I groan as I watch my mother’s car pull to a stop in front of the house. This is not what I need to deal with right now.
I tug on a pair of sweatpants. Then quietly walk next door, peering into Caitlyn’s room to make sure she’s still asleep. Thankful when I find that she is.
I just need to find out why my mother is here and get her out before Caitlyn wakes up.
Don’t get me wrong. She is definitely the type of girl you take home to meet your mother. I just need her to trust me a little more before I introduce her to the insanity of my family. We talked for hours last night. Well, I talked and Caitlyn answered questions. But towards the end of the night, she was starting to relax a little more.
Whatever the fuck happened to her, it was bad. It’s the fear that’s still haunting me. It used to be my favorite thing to see. The fear in someone’s eyes. Not with her, though.
I make it downstairs. My mother is already in the foyer. “Ma, it’s early.” I hug and kiss her cheek.
“Well, if you stayed living at home, I wouldn’t have to come visit you so early,” she says, walking farther into the house. Fuck.
“Not that I don’t love when you visit, but why are you here so early?” I ask, following her.
“Coffee,” she says as she makes her way into the kitchen. “And to see my favorite child.”

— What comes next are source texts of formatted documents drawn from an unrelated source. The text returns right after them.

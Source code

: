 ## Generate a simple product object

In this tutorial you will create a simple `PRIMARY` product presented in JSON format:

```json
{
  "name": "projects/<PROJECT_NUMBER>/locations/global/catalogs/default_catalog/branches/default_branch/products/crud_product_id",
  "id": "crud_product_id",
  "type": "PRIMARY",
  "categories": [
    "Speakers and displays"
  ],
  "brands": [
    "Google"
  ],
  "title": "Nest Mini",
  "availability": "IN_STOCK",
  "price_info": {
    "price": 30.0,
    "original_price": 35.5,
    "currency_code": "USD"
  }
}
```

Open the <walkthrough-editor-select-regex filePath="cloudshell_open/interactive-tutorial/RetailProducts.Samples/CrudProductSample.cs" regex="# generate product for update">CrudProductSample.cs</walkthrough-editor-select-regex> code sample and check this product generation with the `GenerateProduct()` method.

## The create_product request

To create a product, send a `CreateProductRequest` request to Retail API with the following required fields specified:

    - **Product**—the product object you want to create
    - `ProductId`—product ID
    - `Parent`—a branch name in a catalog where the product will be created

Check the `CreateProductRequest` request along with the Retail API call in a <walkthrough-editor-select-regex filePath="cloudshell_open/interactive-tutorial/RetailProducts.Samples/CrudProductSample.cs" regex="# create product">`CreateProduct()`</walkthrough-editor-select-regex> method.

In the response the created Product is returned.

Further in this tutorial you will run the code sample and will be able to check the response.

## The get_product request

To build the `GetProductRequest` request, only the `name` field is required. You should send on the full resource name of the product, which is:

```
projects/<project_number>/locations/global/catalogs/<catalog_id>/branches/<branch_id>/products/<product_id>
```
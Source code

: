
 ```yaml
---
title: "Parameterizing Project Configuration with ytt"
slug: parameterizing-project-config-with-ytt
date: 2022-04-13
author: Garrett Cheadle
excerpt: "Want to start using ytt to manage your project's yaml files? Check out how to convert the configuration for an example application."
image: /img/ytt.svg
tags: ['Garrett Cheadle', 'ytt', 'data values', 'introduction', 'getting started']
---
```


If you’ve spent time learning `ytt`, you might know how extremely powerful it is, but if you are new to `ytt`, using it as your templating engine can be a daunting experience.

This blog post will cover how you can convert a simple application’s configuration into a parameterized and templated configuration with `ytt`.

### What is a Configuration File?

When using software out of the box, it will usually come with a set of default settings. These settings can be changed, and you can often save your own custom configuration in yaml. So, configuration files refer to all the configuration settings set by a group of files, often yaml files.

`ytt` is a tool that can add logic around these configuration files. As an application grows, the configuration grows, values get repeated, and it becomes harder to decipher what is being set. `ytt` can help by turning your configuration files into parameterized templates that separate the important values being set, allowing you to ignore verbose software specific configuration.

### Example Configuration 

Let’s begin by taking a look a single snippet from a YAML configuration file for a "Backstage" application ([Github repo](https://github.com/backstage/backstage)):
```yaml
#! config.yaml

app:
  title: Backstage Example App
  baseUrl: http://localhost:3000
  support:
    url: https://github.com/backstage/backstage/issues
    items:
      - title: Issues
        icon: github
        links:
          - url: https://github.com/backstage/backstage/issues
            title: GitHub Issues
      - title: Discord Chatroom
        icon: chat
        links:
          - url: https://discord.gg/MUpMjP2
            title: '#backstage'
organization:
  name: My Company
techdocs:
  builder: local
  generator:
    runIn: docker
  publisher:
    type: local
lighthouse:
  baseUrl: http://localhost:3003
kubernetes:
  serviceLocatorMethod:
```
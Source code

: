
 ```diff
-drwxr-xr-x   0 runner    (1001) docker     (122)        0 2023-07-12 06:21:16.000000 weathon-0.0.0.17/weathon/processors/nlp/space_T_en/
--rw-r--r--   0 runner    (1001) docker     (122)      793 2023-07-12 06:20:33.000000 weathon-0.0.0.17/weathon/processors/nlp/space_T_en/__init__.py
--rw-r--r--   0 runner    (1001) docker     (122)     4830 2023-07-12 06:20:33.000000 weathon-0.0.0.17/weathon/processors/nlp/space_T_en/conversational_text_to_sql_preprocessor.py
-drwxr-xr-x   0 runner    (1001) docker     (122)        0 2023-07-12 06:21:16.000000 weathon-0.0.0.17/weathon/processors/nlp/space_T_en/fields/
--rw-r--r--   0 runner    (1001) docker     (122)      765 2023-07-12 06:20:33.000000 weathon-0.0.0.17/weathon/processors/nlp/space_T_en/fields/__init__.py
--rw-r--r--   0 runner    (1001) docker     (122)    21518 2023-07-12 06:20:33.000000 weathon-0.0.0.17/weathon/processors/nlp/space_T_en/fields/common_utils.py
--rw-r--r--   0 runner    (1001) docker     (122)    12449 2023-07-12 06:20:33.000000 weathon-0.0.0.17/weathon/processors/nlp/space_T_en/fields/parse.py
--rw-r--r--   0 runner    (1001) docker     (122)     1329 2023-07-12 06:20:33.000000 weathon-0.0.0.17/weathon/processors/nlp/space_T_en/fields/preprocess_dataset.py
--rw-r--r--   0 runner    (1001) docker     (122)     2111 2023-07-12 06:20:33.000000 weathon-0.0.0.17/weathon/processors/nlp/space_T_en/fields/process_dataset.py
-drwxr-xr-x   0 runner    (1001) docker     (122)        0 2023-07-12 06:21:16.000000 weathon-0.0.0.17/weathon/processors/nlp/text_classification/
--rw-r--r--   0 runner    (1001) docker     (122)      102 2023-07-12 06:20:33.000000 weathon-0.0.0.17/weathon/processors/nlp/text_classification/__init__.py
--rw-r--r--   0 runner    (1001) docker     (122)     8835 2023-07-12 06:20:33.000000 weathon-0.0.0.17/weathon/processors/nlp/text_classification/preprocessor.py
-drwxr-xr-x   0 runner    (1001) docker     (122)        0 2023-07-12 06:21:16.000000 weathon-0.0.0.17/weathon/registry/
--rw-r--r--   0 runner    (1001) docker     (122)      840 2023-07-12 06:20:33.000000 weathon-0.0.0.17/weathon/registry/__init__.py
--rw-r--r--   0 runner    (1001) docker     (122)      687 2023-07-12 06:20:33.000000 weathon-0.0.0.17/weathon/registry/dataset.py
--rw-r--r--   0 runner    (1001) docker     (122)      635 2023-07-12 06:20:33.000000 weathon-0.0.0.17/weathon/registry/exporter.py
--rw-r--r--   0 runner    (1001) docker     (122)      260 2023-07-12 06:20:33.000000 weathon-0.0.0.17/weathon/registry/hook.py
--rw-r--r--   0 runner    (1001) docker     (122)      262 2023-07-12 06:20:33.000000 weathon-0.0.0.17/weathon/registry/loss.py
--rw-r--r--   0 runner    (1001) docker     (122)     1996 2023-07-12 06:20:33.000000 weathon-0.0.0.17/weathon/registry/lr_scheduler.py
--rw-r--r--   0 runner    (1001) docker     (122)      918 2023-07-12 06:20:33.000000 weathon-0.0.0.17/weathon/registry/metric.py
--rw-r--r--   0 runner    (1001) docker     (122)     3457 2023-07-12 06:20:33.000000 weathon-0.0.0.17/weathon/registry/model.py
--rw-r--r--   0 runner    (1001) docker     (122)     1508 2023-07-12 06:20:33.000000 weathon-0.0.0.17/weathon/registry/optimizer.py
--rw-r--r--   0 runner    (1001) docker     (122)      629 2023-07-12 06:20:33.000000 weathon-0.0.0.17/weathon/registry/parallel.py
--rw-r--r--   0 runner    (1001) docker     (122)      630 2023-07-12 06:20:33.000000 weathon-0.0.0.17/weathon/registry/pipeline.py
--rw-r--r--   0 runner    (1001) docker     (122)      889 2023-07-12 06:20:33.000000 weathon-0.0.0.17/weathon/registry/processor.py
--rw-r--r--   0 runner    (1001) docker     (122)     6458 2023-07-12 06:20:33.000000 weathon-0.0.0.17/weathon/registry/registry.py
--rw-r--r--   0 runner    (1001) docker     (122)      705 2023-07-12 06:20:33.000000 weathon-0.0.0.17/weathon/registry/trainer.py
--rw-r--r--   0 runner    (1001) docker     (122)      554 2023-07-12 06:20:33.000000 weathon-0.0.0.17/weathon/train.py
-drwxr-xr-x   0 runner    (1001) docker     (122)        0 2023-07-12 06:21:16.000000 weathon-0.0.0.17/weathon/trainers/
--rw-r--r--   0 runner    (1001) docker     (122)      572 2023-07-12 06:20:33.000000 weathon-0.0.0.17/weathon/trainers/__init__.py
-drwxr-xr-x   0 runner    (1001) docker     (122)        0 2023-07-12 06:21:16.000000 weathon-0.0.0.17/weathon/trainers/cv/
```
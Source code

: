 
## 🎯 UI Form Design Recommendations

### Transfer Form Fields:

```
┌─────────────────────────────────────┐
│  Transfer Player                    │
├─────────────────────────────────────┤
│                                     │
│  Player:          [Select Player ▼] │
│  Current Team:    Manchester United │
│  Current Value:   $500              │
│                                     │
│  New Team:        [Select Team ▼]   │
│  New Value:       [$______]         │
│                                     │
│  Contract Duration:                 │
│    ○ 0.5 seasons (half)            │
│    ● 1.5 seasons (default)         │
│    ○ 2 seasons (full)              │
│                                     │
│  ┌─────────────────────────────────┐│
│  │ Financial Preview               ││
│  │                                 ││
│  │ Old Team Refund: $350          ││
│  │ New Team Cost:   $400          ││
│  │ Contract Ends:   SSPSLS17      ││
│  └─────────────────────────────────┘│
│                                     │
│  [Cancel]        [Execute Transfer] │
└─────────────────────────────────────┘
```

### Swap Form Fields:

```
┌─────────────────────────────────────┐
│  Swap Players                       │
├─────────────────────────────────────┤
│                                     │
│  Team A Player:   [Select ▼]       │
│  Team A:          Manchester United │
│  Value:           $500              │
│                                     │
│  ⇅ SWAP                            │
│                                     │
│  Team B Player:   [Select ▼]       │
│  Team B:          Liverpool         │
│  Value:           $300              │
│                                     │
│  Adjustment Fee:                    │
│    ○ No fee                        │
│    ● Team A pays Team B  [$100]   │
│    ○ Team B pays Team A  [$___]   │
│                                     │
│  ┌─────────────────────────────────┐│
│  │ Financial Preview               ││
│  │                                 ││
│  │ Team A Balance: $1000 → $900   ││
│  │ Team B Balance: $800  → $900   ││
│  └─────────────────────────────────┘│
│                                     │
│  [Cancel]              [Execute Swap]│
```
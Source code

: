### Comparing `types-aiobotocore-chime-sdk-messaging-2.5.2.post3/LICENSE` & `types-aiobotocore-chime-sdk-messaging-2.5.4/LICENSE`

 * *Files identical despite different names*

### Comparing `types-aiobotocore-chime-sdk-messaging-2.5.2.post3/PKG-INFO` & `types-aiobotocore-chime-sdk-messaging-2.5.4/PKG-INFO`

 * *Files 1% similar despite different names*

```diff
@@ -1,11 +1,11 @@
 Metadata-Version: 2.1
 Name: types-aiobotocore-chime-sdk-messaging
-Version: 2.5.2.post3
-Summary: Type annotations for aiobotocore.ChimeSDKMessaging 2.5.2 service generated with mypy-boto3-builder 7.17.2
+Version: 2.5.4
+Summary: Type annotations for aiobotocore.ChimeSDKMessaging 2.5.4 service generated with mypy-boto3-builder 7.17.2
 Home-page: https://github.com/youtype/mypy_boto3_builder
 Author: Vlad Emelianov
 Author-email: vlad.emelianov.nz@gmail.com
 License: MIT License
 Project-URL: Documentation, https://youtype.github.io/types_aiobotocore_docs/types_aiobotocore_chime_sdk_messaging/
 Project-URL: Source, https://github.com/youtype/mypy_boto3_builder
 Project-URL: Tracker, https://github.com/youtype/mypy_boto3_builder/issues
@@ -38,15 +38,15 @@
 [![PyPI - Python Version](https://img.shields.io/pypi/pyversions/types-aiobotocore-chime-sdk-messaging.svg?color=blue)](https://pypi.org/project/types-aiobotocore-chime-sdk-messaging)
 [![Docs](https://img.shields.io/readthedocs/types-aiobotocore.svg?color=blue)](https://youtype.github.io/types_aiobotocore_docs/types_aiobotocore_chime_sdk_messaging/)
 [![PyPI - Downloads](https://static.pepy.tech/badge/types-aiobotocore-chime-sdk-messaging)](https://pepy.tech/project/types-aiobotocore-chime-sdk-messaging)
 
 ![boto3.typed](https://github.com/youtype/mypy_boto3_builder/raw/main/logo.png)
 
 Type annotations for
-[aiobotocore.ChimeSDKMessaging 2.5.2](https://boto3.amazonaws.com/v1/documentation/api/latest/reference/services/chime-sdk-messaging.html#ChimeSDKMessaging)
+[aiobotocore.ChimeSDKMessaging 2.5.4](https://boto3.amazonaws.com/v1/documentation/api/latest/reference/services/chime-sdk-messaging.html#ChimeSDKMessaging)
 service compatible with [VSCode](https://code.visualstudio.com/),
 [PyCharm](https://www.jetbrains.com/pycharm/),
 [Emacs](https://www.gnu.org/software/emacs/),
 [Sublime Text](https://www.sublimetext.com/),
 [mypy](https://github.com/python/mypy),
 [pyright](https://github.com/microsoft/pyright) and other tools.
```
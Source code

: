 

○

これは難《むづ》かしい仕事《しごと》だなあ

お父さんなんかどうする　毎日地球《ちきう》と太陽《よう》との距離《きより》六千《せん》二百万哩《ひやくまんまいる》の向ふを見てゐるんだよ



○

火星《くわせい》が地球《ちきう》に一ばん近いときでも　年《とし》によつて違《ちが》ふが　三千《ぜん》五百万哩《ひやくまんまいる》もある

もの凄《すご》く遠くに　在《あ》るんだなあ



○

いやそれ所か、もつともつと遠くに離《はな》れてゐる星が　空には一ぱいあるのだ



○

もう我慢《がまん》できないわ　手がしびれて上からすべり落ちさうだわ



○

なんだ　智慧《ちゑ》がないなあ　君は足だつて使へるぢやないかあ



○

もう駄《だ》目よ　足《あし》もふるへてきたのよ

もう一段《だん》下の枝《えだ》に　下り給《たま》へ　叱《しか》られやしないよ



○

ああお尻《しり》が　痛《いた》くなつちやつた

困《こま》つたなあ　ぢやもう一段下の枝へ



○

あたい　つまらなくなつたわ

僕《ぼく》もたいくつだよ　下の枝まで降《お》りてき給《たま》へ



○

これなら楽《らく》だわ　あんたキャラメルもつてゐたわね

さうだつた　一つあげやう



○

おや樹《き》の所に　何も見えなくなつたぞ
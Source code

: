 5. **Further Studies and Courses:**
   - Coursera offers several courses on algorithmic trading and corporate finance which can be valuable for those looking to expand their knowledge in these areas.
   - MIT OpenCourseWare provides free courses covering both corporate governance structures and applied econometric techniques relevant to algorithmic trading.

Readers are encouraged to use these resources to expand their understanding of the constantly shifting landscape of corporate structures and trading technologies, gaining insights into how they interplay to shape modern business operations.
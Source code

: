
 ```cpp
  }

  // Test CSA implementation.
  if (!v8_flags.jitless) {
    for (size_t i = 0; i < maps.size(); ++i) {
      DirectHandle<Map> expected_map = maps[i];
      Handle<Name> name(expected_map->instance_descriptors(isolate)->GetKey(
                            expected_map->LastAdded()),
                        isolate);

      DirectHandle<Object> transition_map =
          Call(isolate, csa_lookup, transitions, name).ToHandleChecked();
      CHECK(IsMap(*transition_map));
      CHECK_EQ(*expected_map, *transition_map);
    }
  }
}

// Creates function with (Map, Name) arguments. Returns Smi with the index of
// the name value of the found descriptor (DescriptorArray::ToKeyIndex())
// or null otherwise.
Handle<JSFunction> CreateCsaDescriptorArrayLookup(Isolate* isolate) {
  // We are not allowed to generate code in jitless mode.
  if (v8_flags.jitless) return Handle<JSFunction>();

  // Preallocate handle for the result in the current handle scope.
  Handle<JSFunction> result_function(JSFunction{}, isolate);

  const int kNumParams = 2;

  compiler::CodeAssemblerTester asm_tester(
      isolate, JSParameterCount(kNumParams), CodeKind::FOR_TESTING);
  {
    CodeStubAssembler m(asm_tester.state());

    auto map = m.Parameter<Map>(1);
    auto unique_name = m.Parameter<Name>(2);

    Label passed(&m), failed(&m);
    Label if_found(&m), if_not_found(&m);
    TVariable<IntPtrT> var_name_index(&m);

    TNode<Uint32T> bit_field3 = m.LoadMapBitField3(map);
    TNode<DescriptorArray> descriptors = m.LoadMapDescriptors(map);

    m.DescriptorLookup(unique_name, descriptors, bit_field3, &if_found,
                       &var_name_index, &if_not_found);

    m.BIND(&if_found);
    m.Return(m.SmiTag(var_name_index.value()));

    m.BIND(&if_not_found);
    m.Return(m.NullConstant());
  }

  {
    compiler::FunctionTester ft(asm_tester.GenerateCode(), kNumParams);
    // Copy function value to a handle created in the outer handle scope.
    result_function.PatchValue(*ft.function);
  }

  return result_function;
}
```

I laugh at that. We both know I’m far from her favorite. I’d be number three at best, and she only has three of us.
“Is Lex around here somewhere?” I pretend to look around my kitchen, as if my little brother is going to just pop out.
“Lex is not the favorite, at least not today he isn’t. And neither is your sister.” My mother busies herself with the coffee machine.
I lean against the counter, folding my arms over my chest. “What’d he do now?”
“He just got kicked out of NYU.” Mom sighs. “I swear that child is trying to make me gray and wrinkled.”
My mother’s blonde hair is styled to perfection. It’s not naturally blonde, but it is blonde. Her face? Also flawless.